=== Collection entries ===
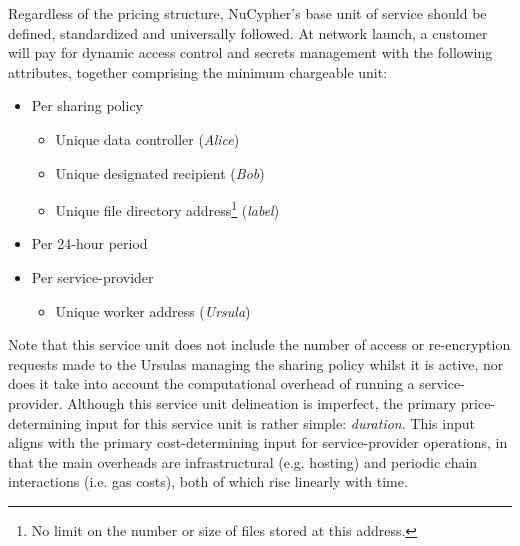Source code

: \documentclass[longbibliography,nofootinbib]{revtex4-1}
\begin{document}
Regardless of the pricing structure, NuCypher’s base unit of service should be defined, standardized and universally followed. At network launch, a customer will pay for dynamic access control and secrets management with the following attributes, together comprising the minimum chargeable unit: 
\begin{itemize}
    \item Per sharing policy
    \begin{itemize}
        \item Unique data controller (\textit{Alice})
        \item Unique designated recipient (\textit{Bob})
        \item Unique file directory address\footnote{No limit on the number or size of files stored at this address.} (\textit{label})
    \end{itemize}
    \item Per 24-hour period
    \item Per service-provider
    \begin{itemize}
        \item Unique worker address (\textit{Ursula})
    \end{itemize}
\end{itemize}

Note that this service unit does not include the number of access or re-encryption requests made to the Ursulas managing the sharing policy whilst it is active, nor does it take into account the computational overhead of running a service-provider. Although this service unit delineation is imperfect, the primary price-determining input for this service unit is rather simple: \textit{duration}. This input aligns with the primary cost-determining input for service-provider operations, in that the main overheads are infrastructural (e.g. hosting) and periodic chain interactions (i.e. gas costs), both of which rise linearly with time. 


\end{document}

=== ASSIGNMENT ===
The answer must be the entries above, printed exactly, with no pictures.

=== TASK SOLUTION ===
Source code

: \documentclass[longbibliography,nofootinbib]{revtex4-1}
\begin{document}
Regardless of the pricing structure, NuCypher’s base unit of service should be defined, standardized and universally followed. At network launch, a customer will pay for dynamic access control and secrets management with the following attributes, together comprising the minimum chargeable unit: 
\begin{itemize}
    \item Per sharing policy
    \begin{itemize}
        \item Unique data controller (\textit{Alice})
        \item Unique designated recipient (\textit{Bob})
        \item Unique file directory address\footnote{No limit on the number or size of files stored at this address.} (\textit{label})
    \end{itemize}
    \item Per 24-hour period
    \item Per service-provider
    \begin{itemize}
        \item Unique worker address (\textit{Ursula})
    \end{itemize}
\end{itemize}

Note that this service unit does not include the number of access or re-encryption requests made to the Ursulas managing the sharing policy whilst it is active, nor does it take into account the computational overhead of running a service-provider. Although this service unit delineation is imperfect, the primary price-determining input for this service unit is rather simple: \textit{duration}. This input aligns with the primary cost-determining input for service-provider operations, in that the main overheads are infrastructural (e.g. hosting) and periodic chain interactions (i.e. gas costs), both of which rise linearly with time. 


\end{document}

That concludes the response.